By the summer of 2006, at 45 years old, you’d have to say that Randy was a pretty happy, successful man. Not only was he a celebrated college professor, but also he was married to a woman he adored and had three young children.
But then came these strange pains in his abdomen that he couldn’t explain. A battery of tests gave him sobering news. He had pancreatic cancer, a particularly deadly form of the disease. But Randy was determined to stay alive for his family. He underwent difficult surgery, chemotherapy, radiation, but in the end the cancer came back.
Walking out of that appointment after learning that his life could end in months, Randy realized that he’d need to find a different perspective on the days ahead, a perspective that helped him make the best of what life he had left.
One reason we know so much about Randy’s story is that earlier in the same year he received those disappointing test results he had been recruited by the university to take part in a lecture series in which star faculty were invited to reflect on their lives.

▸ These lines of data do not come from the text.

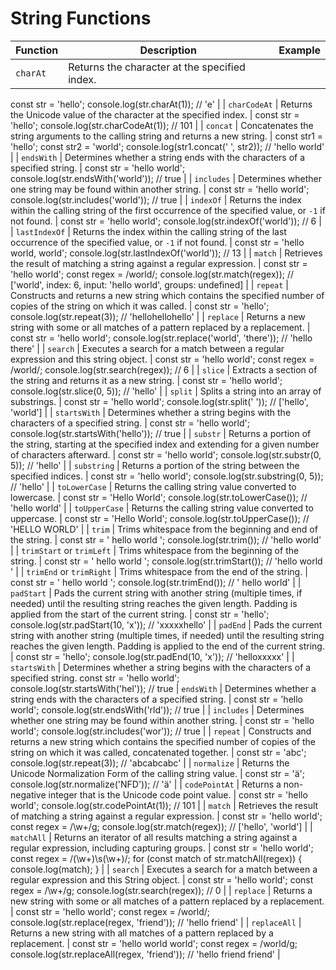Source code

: # String Functions

| Function | Description | Example |
| -------- | ----------- | ------- |
| `charAt` | Returns the character at the specified index. |
const str = 'hello';
console.log(str.charAt(1)); // 'e' |
| `charCodeAt` | Returns the Unicode value of the character at the specified index. |
const str = 'hello';
console.log(str.charCodeAt(1)); // 101
|
| `concat` | Concatenates the string arguments to the calling string and returns a new string. |
const str1 = 'hello';
const str2 = 'world';
console.log(str1.concat(' ', str2)); // 'hello world'
|
| `endsWith` | Determines whether a string ends with the characters of a specified string. |
const str = 'hello world';
console.log(str.endsWith('world')); // true
|
| `includes` | Determines whether one string may be found within another string. |
const str = 'hello world';
console.log(str.includes('world')); // true
|
| `indexOf` | Returns the index within the calling string of the first occurrence of the specified value, or `-1` if not found. |
const str = 'hello world';
console.log(str.indexOf('world')); // 6
|
| `lastIndexOf` | Returns the index within the calling string of the last occurrence of the specified value, or `-1` if not found. |
const str = 'hello world, world';
console.log(str.lastIndexOf('world')); // 13
|
| `match` | Retrieves the result of matching a string against a regular expression. |
const str = 'hello world';
const regex = /world/;
console.log(str.match(regex)); // ['world', index: 6, input: 'hello world', groups: undefined]
|
| `repeat` | Constructs and returns a new string which contains the specified number of copies of the string on which it was called. |
const str = 'hello';
console.log(str.repeat(3)); // 'hellohellohello'
|
| `replace` | Returns a new string with some or all matches of a pattern replaced by a replacement. |
const str = 'hello world';
console.log(str.replace('world', 'there')); // 'hello there'
|
| `search` | Executes a search for a match between a regular expression and this string object. |
const str = 'hello world';
const regex = /world/;
console.log(str.search(regex)); // 6
|
| `slice` | Extracts a section of the string and returns it as a new string. |
const str = 'hello world';
console.log(str.slice(0, 5)); // 'hello'
|
| `split` | Splits a string into an array of substrings. |
const str = 'hello world';
console.log(str.split(' ')); // ['hello', 'world']
|
| `startsWith` | Determines whether a string begins with the characters of a specified string. |
const str = 'hello world';
console.log(str.startsWith('hello')); // true
|
| `substr` | Returns a portion of the string, starting at the specified index and extending for a given number of characters afterward. |
const str = 'hello world';
console.log(str.substr(0, 5)); // 'hello'
|
| `substring` | Returns a portion of the string between the specified indices. |
const str = 'hello world';
console.log(str.substring(0, 5)); // 'hello' |
| `toLowerCase` | Returns the calling string value converted to lowercase. |
const str = 'Hello World';
console.log(str.toLowerCase()); // 'hello world' |
| `toUpperCase` | Returns the calling string value converted to uppercase. | 
const str = 'Hello World';
console.log(str.toUpperCase()); // 'HELLO WORLD'
 |
| `trim` | Trims whitespace from the beginning and end of the string. | 
const str = '  hello world  ';
console.log(str.trim()); // 'hello world'
 |
| `trimStart` or `trimLeft` | Trims whitespace from the beginning of the string. |
const str = '  hello world  ';
console.log(str.trimStart()); // 'hello world  '
 |
| `trimEnd` or `trimRight` | Trims whitespace from the end of the string. | 
const str = '  hello world  ';
console.log(str.trimEnd()); // '  hello world'
 |
| `padStart` | Pads the current string with another string (multiple times, if needed) until the resulting string reaches the given length. Padding is applied from the start of the current string. | 
const str = 'hello';
console.log(str.padStart(10, 'x')); // 'xxxxxhello'
 |
| `padEnd` | Pads the current string with another string (multiple times, if needed) until the resulting string reaches the given length. Padding is applied to the end of the current string. | 
const str = 'hello';
console.log(str.padEnd(10, 'x')); // 'helloxxxxx'
 |
| `startsWith` | Determines whether a string begins with the characters of a specified string. 
const str = 'hello world';  
console.log(str.startsWith('hel')); // true
| `endsWith` | Determines whether a string ends with the characters of a specified string. | 
const str = 'hello world';
console.log(str.endsWith('rld')); // true
 |
| `includes` | Determines whether one string may be found within another string. | 
const str = 'hello world';
console.log(str.includes('wor')); // true
 |
| `repeat` | Constructs and returns a new string which contains the specified number of copies of the string on which it was called, concatenated together. | 
const str = 'abc';
console.log(str.repeat(3)); // 'abcabcabc'
 |
| `normalize` | Returns the Unicode Normalization Form of the calling string value. | 
const str = 'ä';
console.log(str.normalize('NFD')); // 'ä'
 |
| `codePointAt` | Returns a non-negative integer that is the Unicode code point value. | 
const str = 'hello world';
console.log(str.codePointAt(1)); // 101
 |
| `match` | Retrieves the result of matching a string against a regular expression. | 
const str = 'hello world';
const regex = /\w+/g;
console.log(str.match(regex)); // ['hello', 'world']
 |
| `matchAll` | Returns an iterator of all results matching a string against a regular expression, including capturing groups. | 
const str = 'hello world';
const regex = /(\w+)\s(\w+)/;
for (const match of str.matchAll(regex)) {
  console.log(match);
}
 |
| `search` | Executes a search for a match between a regular expression and this String object. | 
const str = 'hello world';
const regex = /\w+/g;
console.log(str.search(regex)); // 0
 |
| `replace` | Returns a new string with some or all matches of a pattern replaced by a replacement. | 
const str = 'hello world';
const regex = /world/;
console.log(str.replace(regex, 'friend')); // 'hello friend'
 |
| `replaceAll` | Returns a new string with all matches of a pattern replaced by a replacement. | 
const str = 'hello world world';
const regex = /world/g;
console.log(str.replaceAll(regex, 'friend')); // 'hello friend friend'
 |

It was called “The Last Lecture Series.” Never before, though, had the person giving the lecture known for a fact that he or she would not live long after giving the lecture. It really would be Randy’s last.
Randy wasn’t sure at first if it was a good idea to go through with it: preparing a lecture would take time from his family and his energy was waning. But he finally decided to go ahead with it because he hoped that sharing the passion that he had given to his life might encourage others to find a path to fulfilling their own dreams.
I want to tell you a bit more about what Randy had to say at that last lecture. But first I want to talk to you about why it came to my mind to tell you his story at this service where we have gathered here in this downtown performance space in one strong body to celebrate this community and talk about why we support it.
Like Randy, most of us go about our lives knowing in a general kind of way that the days given to us are limited, but figuring that the time when those days would end are far off. Like the boy in our story we have moments in our lives when we receive love, or guidance, or wisdom. We experience how good those moments feel. We have a sense of being deeply connected to each other, to our own inner calling, and to the world. And we say to ourselves, “I’m always going to remember this moment.”
But memory fades. Life moves on. We get busy with other things. In his lecture, Randy talked about how he felt that he “won the lottery” with the parents he had. He grew up always knowing that he was loved and supported. When he headed off to academia – top grades, top honors – he was a kind of golden boy, feeling pretty cocky, like he could do anything. He was, he admitted in his lecture, a bit of a “jerk.”
Randy said it was a legendary computer science professor in college who set him straight. One day the professor took him out for a walk, put an arm around his shoulders and said, “Randy, it’s such a shame that people perceive you as being so arrogant, because it’s going to limit what you’re going to be able to accomplish in life.”
Now, I don’t think that any of us necessarily arrives at this congregation as a “jerk.” But we all come here with things to learn and blind spots that limit how we experience each other and the world. Part of what we offer as a community is safe space for each of us to learn and grow. We gather for small group ministry, in classes, in dinner and hiking groups and more. All of this is religious work, for it connects us to life-affirming values that can help us grow into compassionate, spiritually mature, loving and giving people.
It probably won’t surprise you to learn that Randy showed up to give his “last lecture” wearing his Disney Imagineers polo shirt. Even with his PhD and other academic credentials, that shirt remained special to him because it symbolized a dream that had stayed with him since he was a boy that he was able to achieve.
And what made it important was not just that it was a childhood dream, but that it connected him to an important part of himself, a passion to create scenes and images that help people better understand the world. In a book he wrote about his last lecture, Randy said that as a high-tech guy, he never really understood what actors and artists were talking about when they talked about things inside of themselves that “needed to come out.” His lecture, he said, taught him that throughout his life there had been many things inside him that needed to come out.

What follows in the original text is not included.